## Activity:
Where does "Research" occur in the listing? Copy every line that holds it.

## Records shown:
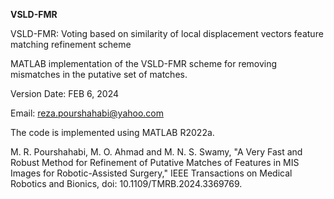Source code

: **VSLD-FMR**

VSLD-FMR: Voting based on similarity of local displacement vectors feature matching refinement scheme 

MATLAB implementation of the VSLD-FMR scheme for removing mismatches in the putative set of matches.

Version Date: FEB 6, 2024

Email: reza.pourshahabi@yahoo.com

The code is implemented using MATLAB R2022a.

M. R. Pourshahabi, M. O. Ahmad and M. N. S. Swamy, "A Very Fast and Robust Method for Refinement of Putative Matches of Features in MIS Images for Robotic-Assisted Surgery," IEEE Transactions on Medical Robotics and Bionics, doi: 10.1109/TMRB.2024.3369769.
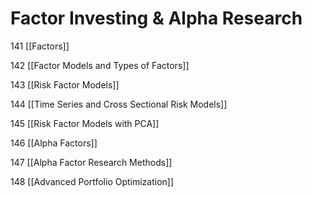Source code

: # Factor Investing & Alpha Research

141 [[Factors]]

142 [[Factor Models and Types of Factors]]

143 [[Risk Factor Models]]

144 [[Time Series and Cross Sectional Risk Models]]

145 [[Risk Factor Models with PCA]]

146 [[Alpha Factors]]

147 [[Alpha Factor Research Methods]]

148 [[Advanced Portfolio Optimization]]

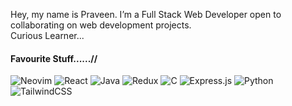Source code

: 
 Hey, my name is Praveen. I’m a Full Stack Web Developer open to collaborating on web development projects.<br>
 Curious Learner...

#### Favourite Stuff......//

![Neovim](https://img.shields.io/badge/Neovim-0c1017.svg?logo=neovim&logoColor=54AEFF&style=for-the-badge)
![React](https://img.shields.io/badge/React-0c1017.svg?logo=react&logoColor=54AEFF&style=for-the-badge)
![Java](https://img.shields.io/badge/Java-0c1017.svg?logo=openjdk&logoColor=54AEFF&style=for-the-badge)
![Redux](https://img.shields.io/badge/Redux-0c1017.svg?logo=redux&logoColor=54AEFF&style=for-the-badge)
![C](https://img.shields.io/badge/c-0c1017.svg?logo=c&logoColor=54AEFF&style=for-the-badge)
![Express.js](https://img.shields.io/badge/Express.js-0c1017.svg?logo=express&logoColor=54AEFF&style=for-the-badge)
![Python](https://img.shields.io/badge/Python-0c1017.svg?logo=python&logoColor=54AEFF&style=for-the-badge)
![TailwindCSS](https://img.shields.io/badge/Tailwindcss-0c1017.svg?logo=tailwindcss&logoColor=54AEFF&style=for-the-badge)

<!--


<!---**praveen24sriv/praveen24sriv** is a ✨ _special_ ✨ repository because its `README.md` (this file) appears on your GitHub profile.

Here are some ideas to get you started:

- 🔭 I’m currently working on ...💁🏻
- 
- 👯 I’m looking to collaborate on ...
- 🤔 I’m looking for help with ...
- 💬 Ask me about ...
- 📫 How to reach me: ...
- 😄 Pronouns: ...
- ⚡ Fun fact: ...
-->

## Expected answer:
: # Factor Investing & Alpha Research
147 [[Alpha Factor Research Methods]]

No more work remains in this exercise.